Was he a bit of a freak, especially in later years? Yeah—-I’ll admit it. He definitely didn’t act like most human beings I know. Then again, MJ never was a normal human being to begin with. How could he be, when he’s been in show business since an age when most kids are learning to read five-word-per-page picture books? Sometimes I wondered what the hell got into him when he did weird things—-but that also became who he was. You don’t even expect him to act “normal”.
It was his music that attached me to him. I’d memorized pretty much every song he ever sang on his solo albums. I even had quite a few stuff from his Jackson 5/The Jacksons/young-Michael-singing-on-his-own days. He was immensely talented, a musical genius in his own right. I like the fact that he’d experimented with different sounds, different genres. Even if I didn’t really like the end result, at least he was creative and dug into various sounds to find inspiration for his music. I’ve seen his interviews, I had even scoured the Internet and managed to find his autobiography, Moonwalker. I used to read that a lot, though it required a computer to do so.
My sisters were also fans, but not quite as crazy about him as I became—-especially when I was in my early teens. But Lana, despite making fun of him just to get a reaction out of me, was very supportive. All CD’s I have of his songs were burned by her. She even spent time digging through the ‘net looking for songs that were rare or unreleased, even if I didn’t ask. For my birthday in Canada, she ordered MJ tapes of his music videos, three to be exact. I couldn’t really watch them during the day because the TV was being used for other purposes. But at night, Lana would sit with me and we’d pop one in and watch. Because that’s just how we are, we’d always find something to mock. To this day I can still watch any MJ video and remember at least two or three comments that we’d have about particular scenes. In 2001, when I realized that I couldn’t find any channel in Canada that was showing the concert where MJ was celebrating 30 years as a solo artist, my uncle in the U.S. taped it for me and sent it. We always had a connection with MJ—-he was such a big part of our childhoods. Just to name a few: Thriller, Billie Jean, Say Say Say, The Girl is Mine and Beat It were all part of the soundtrack that defined my kiddie days.

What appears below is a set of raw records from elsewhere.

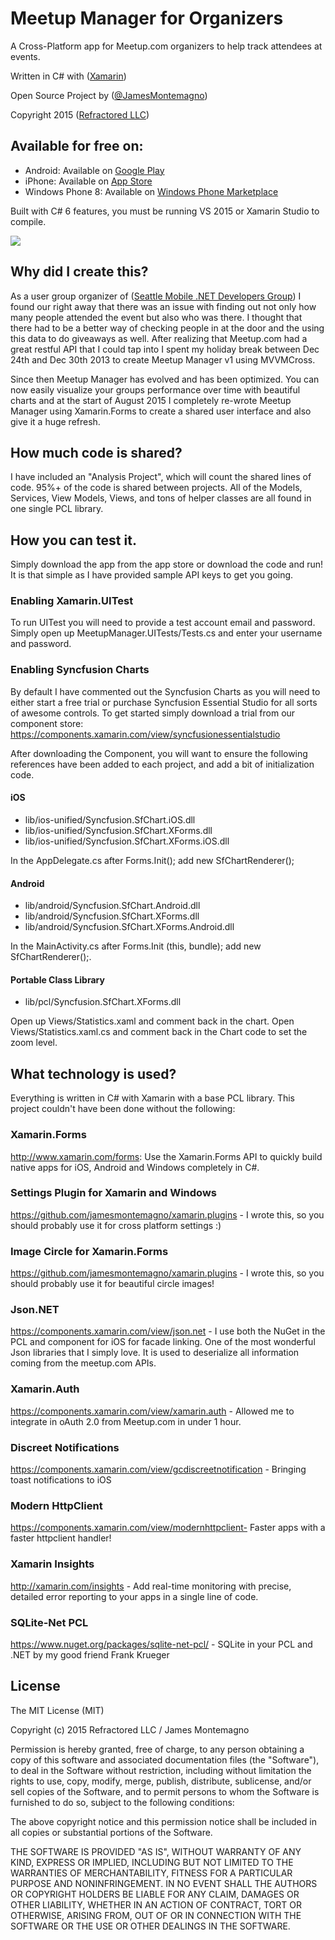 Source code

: Meetup Manager for Organizers
===========

A Cross-Platform app for Meetup.com organizers to help track attendees at events.

Written in C# with ([Xamarin](http://www.xamarin.com)) 

Open Source Project by ([@JamesMontemagno](http://www.twitter.com/jamesmontemagno)) 

Copyright 2015 ([Refractored LLC](http://www.refractored.com))

## Available for free on:
* Android: Available on [Google Play](https://play.google.com/store/apps/details?id=com.refractored.meetupmanager)
* iPhone: Available on [App Store](https://itunes.apple.com/us/app/meetup-manager-for-organizers/id796213890?ls=1&mt=8)
* Windows Phone 8: Available on [Windows Phone Marketplace](http://www.windowsphone.com/en-us/store/app/meetup-manager-for-organizers/38ef03e9-3dfe-4150-b797-5ec9ed81b8cd)

Built with C# 6 features, you must be running VS 2015 or Xamarin Studio to compile. 

![](Art/promo.png)


## Why did I create this?
As a user group organizer of ([Seattle Mobile .NET Developers Group](http://www.meetup.com/SeattleMobileDevelopers/)) I found our right away that there was an issue with finding out not only how many people attended the event but also who was there. I thought that there had to be a better way of checking people in at the door and the using this data to do giveaways as well. After realizing that Meetup.com had a great restful API that I could tap into I spent my holiday break between Dec 24th and Dec 30th 2013 to create Meetup Manager v1 using MVVMCross. 

Since then Meetup Manager has evolved and has been optimized. You can now easily visualize your groups performance over time with beautiful charts and at the start of August 2015 I completely re-wrote Meetup Manager using Xamarin.Forms to create a shared user interface and also give it a huge refresh.

## How much code is shared?
I have included an "Analysis Project", which will count the shared lines of code. 95%+ of the code is shared between projects. All of the Models, Services, View Models, Views, and tons of helper classes are all found in one single PCL library. 

## How you can test it. 

Simply download the app from the app store or download the code and run! It is that simple as I have provided sample API keys to get you going.

### Enabling Xamarin.UITest

To run UITest you will need to provide a test account email and password. Simply open up MeetupManager.UITests/Tests.cs and enter your username and password.

### Enabling Syncfusion Charts

By default I have commented out the Syncfusion Charts as you will need to either start a free trial or purchase Syncfusion Essential Studio for all sorts of awesome controls. To get started simply download a trial from our component store: https://components.xamarin.com/view/syncfusionessentialstudio

After downloading the Component, you will want to ensure the following references have been added to each project, and add a bit of initialization code.

#### iOS

* lib/ios-unified/Syncfusion.SfChart.iOS.dll
* lib/ios-unified/Syncfusion.SfChart.XForms.dll
* lib/ios-unified/Syncfusion.SfChart.XForms.iOS.dll

In the AppDelegate.cs after Forms.Init(); add new SfChartRenderer();

#### Android

* lib/android/Syncfusion.SfChart.Android.dll
* lib/android/Syncfusion.SfChart.XForms.dll
* lib/android/Syncfusion.SfChart.XForms.Android.dll

In the MainActivity.cs after Forms.Init (this, bundle); add new SfChartRenderer();.

#### Portable Class Library

* lib/pcl/Syncfusion.SfChart.XForms.dll

Open up Views/Statistics.xaml and comment back in the chart. Open Views/Statistics.xaml.cs and comment back in the Chart code to set the zoom level.


## What technology is used?
Everything is written in C# with Xamarin with a base PCL library. This project couldn't have been done without the following:

### Xamarin.Forms 
http://www.xamarin.com/forms: Use the Xamarin.Forms API to quickly build native apps for iOS, Android and Windows completely in C#.

### Settings Plugin for Xamarin and Windows
https://github.com/jamesmontemagno/xamarin.plugins - I wrote this, so you should probably use it for cross platform settings :)

### Image Circle for Xamarin.Forms
https://github.com/jamesmontemagno/xamarin.plugins - I wrote this, so you should probably use it for beautiful circle images!

### Json.NET
https://components.xamarin.com/view/json.net - I use both the NuGet in the PCL and component for iOS for facade linking. One of the most wonderful Json libraries that I simply love. It is used to deserialize all information coming from the meetup.com APIs.

### Xamarin.Auth
https://components.xamarin.com/view/xamarin.auth - Allowed me to integrate in oAuth 2.0 from Meetup.com in under 1 hour. 

### Discreet Notifications
https://components.xamarin.com/view/gcdiscreetnotification - Bringing toast notifications to iOS

### Modern HttpClient
https://components.xamarin.com/view/modernhttpclient- Faster apps with a faster httpclient handler!

### Xamarin Insights
http://xamarin.com/insights - Add real-time monitoring with precise, detailed error reporting to your apps in a single line of code.

### SQLite-Net PCL
https://www.nuget.org/packages/sqlite-net-pcl/ - SQLite in your PCL and .NET by my good friend Frank Krueger


## License
The MIT License (MIT)

Copyright (c) 2015 Refractored LLC / James Montemagno

Permission is hereby granted, free of charge, to any person obtaining a copy of
this software and associated documentation files (the "Software"), to deal in
the Software without restriction, including without limitation the rights to
use, copy, modify, merge, publish, distribute, sublicense, and/or sell copies of
the Software, and to permit persons to whom the Software is furnished to do so,
subject to the following conditions:

The above copyright notice and this permission notice shall be included in all
copies or substantial portions of the Software.

THE SOFTWARE IS PROVIDED "AS IS", WITHOUT WARRANTY OF ANY KIND, EXPRESS OR
IMPLIED, INCLUDING BUT NOT LIMITED TO THE WARRANTIES OF MERCHANTABILITY, FITNESS
FOR A PARTICULAR PURPOSE AND NONINFRINGEMENT. IN NO EVENT SHALL THE AUTHORS OR
COPYRIGHT HOLDERS BE LIABLE FOR ANY CLAIM, DAMAGES OR OTHER LIABILITY, WHETHER
IN AN ACTION OF CONTRACT, TORT OR OTHERWISE, ARISING FROM, OUT OF OR IN
CONNECTION WITH THE SOFTWARE OR THE USE OR OTHER DEALINGS IN THE SOFTWARE.
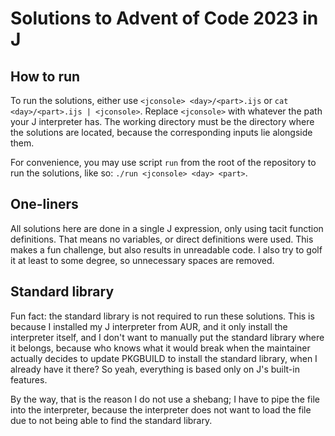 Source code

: # Solutions to Advent of Code 2023 in J

## How to run

To run the solutions, either use `<jconsole> <day>/<part>.ijs` or
`cat <day>/<part>.ijs | <jconsole>`. Replace `<jconsole>` with whatever the path
your J interpreter has. The working directory must be the directory where the
solutions are located, because the corresponding inputs lie alongside them.

For convenience, you may use script `run` from the root of the repository to run
the solutions, like so: `./run <jconsole> <day> <part>`.

## One-liners

All solutions here are done in a single J expression, only using tacit function
definitions. That means no variables, or direct definitions were used. This
makes a fun challenge, but also results in unreadable code. I also try to golf
it at least to some degree, so unnecessary spaces are removed.

## Standard library

Fun fact: the standard library is not required to run these solutions. This is
because I installed my J interpreter from AUR, and it only install the
interpreter itself, and I don't want to manually put the standard library where
it belongs, because who knows what it would break when the maintainer actually
decides to update PKGBUILD to install the standard library, when I already have
it there? So yeah, everything is based only on J's built-in features.

By the way, that is the reason I do not use a shebang; I have to pipe the file
into the interpreter, because the interpreter does not want to load the file due
to not being able to find the standard library.
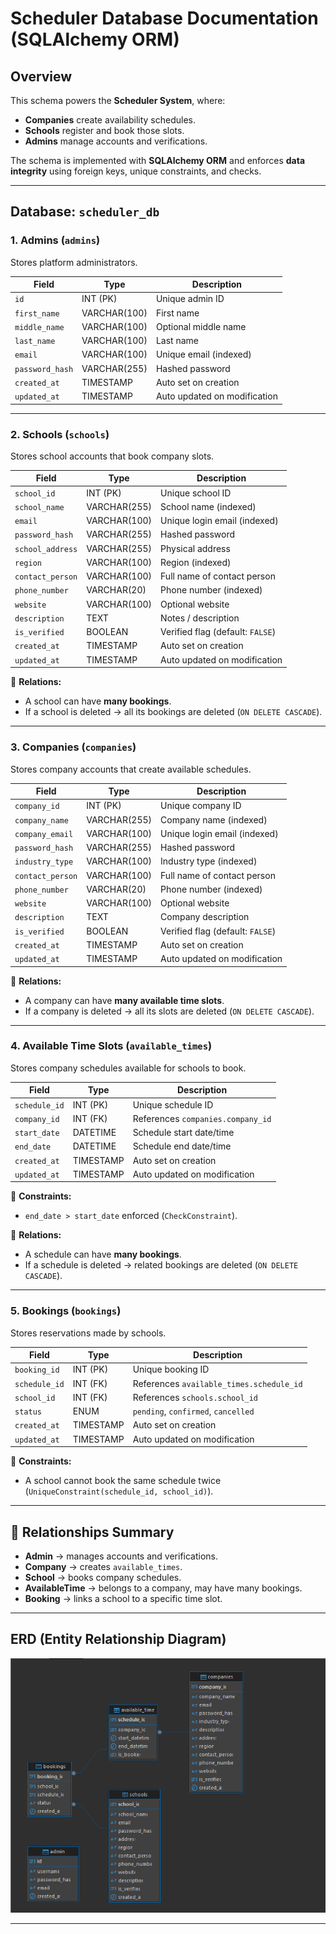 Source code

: # Scheduler Database Documentation (SQLAlchemy ORM)

## Overview

This schema powers the **Scheduler System**, where:

* **Companies** create availability schedules.
* **Schools** register and book those slots.
* **Admins** manage accounts and verifications.

The schema is implemented with **SQLAlchemy ORM** and enforces **data integrity** using foreign keys, unique constraints, and checks.

---

## Database: `scheduler_db`

### 1. **Admins (`admins`)**

Stores platform administrators.

| Field           | Type         | Description                  |
| --------------- | ------------ | ---------------------------- |
| `id`            | INT (PK)     | Unique admin ID              |
| `first_name`    | VARCHAR(100) | First name                   |
| `middle_name`   | VARCHAR(100) | Optional middle name         |
| `last_name`     | VARCHAR(100) | Last name                    |
| `email`         | VARCHAR(100) | Unique email (indexed)       |
| `password_hash` | VARCHAR(255) | Hashed password              |
| `created_at`    | TIMESTAMP    | Auto set on creation         |
| `updated_at`    | TIMESTAMP    | Auto updated on modification |

---

### 2. **Schools (`schools`)**

Stores school accounts that book company slots.

| Field            | Type         | Description                      |
| ---------------- | ------------ | -------------------------------- |
| `school_id`      | INT (PK)     | Unique school ID                 |
| `school_name`    | VARCHAR(255) | School name (indexed)            |
| `email`          | VARCHAR(100) | Unique login email (indexed)     |
| `password_hash`  | VARCHAR(255) | Hashed password                  |
| `school_address` | VARCHAR(255) | Physical address                 |
| `region`         | VARCHAR(100) | Region (indexed)                 |
| `contact_person` | VARCHAR(100) | Full name of contact person      |
| `phone_number`   | VARCHAR(20)  | Phone number (indexed)           |
| `website`        | VARCHAR(100) | Optional website                 |
| `description`    | TEXT         | Notes / description              |
| `is_verified`    | BOOLEAN      | Verified flag (default: `FALSE`) |
| `created_at`     | TIMESTAMP    | Auto set on creation             |
| `updated_at`     | TIMESTAMP    | Auto updated on modification     |

🔗 **Relations:**

* A school can have **many bookings**.
* If a school is deleted → all its bookings are deleted (`ON DELETE CASCADE`).

---

### 3. **Companies (`companies`)**

Stores company accounts that create available schedules.

| Field            | Type         | Description                      |
| ---------------- | ------------ | -------------------------------- |
| `company_id`     | INT (PK)     | Unique company ID                |
| `company_name`   | VARCHAR(255) | Company name (indexed)           |
| `company_email`  | VARCHAR(100) | Unique login email (indexed)     |
| `password_hash`  | VARCHAR(255) | Hashed password                  |
| `industry_type`  | VARCHAR(100) | Industry type (indexed)          |
| `contact_person` | VARCHAR(100) | Full name of contact person      |
| `phone_number`   | VARCHAR(20)  | Phone number (indexed)           |
| `website`        | VARCHAR(100) | Optional website                 |
| `description`    | TEXT         | Company description              |
| `is_verified`    | BOOLEAN      | Verified flag (default: `FALSE`) |
| `created_at`     | TIMESTAMP    | Auto set on creation             |
| `updated_at`     | TIMESTAMP    | Auto updated on modification     |

🔗 **Relations:**

* A company can have **many available time slots**.
* If a company is deleted → all its slots are deleted (`ON DELETE CASCADE`).

---

### 4. **Available Time Slots (`available_times`)**

Stores company schedules available for schools to book.

| Field         | Type      | Description                       |
| ------------- | --------- | --------------------------------- |
| `schedule_id` | INT (PK)  | Unique schedule ID                |
| `company_id`  | INT (FK)  | References `companies.company_id` |
| `start_date`  | DATETIME  | Schedule start date/time          |
| `end_date`    | DATETIME  | Schedule end date/time            |
| `created_at`  | TIMESTAMP | Auto set on creation              |
| `updated_at`  | TIMESTAMP | Auto updated on modification      |

🔐 **Constraints:**

* `end_date > start_date` enforced (`CheckConstraint`).

🔗 **Relations:**

* A schedule can have **many bookings**.
* If a schedule is deleted → related bookings are deleted (`ON DELETE CASCADE`).

---

### 5. **Bookings (`bookings`)**

Stores reservations made by schools.

| Field         | Type      | Description                              |
| ------------- | --------- | ---------------------------------------- |
| `booking_id`  | INT (PK)  | Unique booking ID                        |
| `schedule_id` | INT (FK)  | References `available_times.schedule_id` |
| `school_id`   | INT (FK)  | References `schools.school_id`           |
| `status`      | ENUM      | `pending`, `confirmed`, `cancelled`      |
| `created_at`  | TIMESTAMP | Auto set on creation                     |
| `updated_at`  | TIMESTAMP | Auto updated on modification             |

🔐 **Constraints:**

* A school cannot book the same schedule twice (`UniqueConstraint(schedule_id, school_id)`).

---

## 🔗 Relationships Summary

* **Admin** → manages accounts and verifications.
* **Company** → creates `available_times`.
* **School** → books company schedules.
* **AvailableTime** → belongs to a company, may have many bookings.
* **Booking** → links a school to a specific time slot.

---

## ERD (Entity Relationship Diagram)

![Database diagram](ReadmeImages/database_diagram.png)

---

My mom was also affected by news of his passing away. Her past was also deeply connected with his music. She used to play songs from Thriller around the house and told me that the very first time Lana danced, at age two, it was to Billie Jean. Twenty-three years later, 18-year-old Madi danced MJ-style to the same song in a medley of dances from different singers. It was pretty freaking awesome.
*Sighs* I guess I’ll round this off with a video. It’s not one of his more famous ones, but it’s one of my favorites because I love the scenes where he’s with Michael Jordan. Plus the dancing’s pretty cool, as always.
This is part of the Michael Jackson’ Private Home Movies thing that MJ made not long after the disastrous Martin Bashir interview. It cracks me up every time:
R.I.P MJ — May you find the peace you never had while you were here. Thanks for all that you’ve given.
June 29, 2009 at 2:02 am
I liked what you wrote. I feel the same way. It was a shock that affected the entire world. But the memories will live on, thanks to his amazing legacy. Everything you mentioned….sigh…it makes me want to watch every single one of his videos, interviews, and concerts with you all over again. Re-live the awesomeness and celebrate the icon and soundtrack to our lives. May he rest in peace. I wish his family all the strength and love.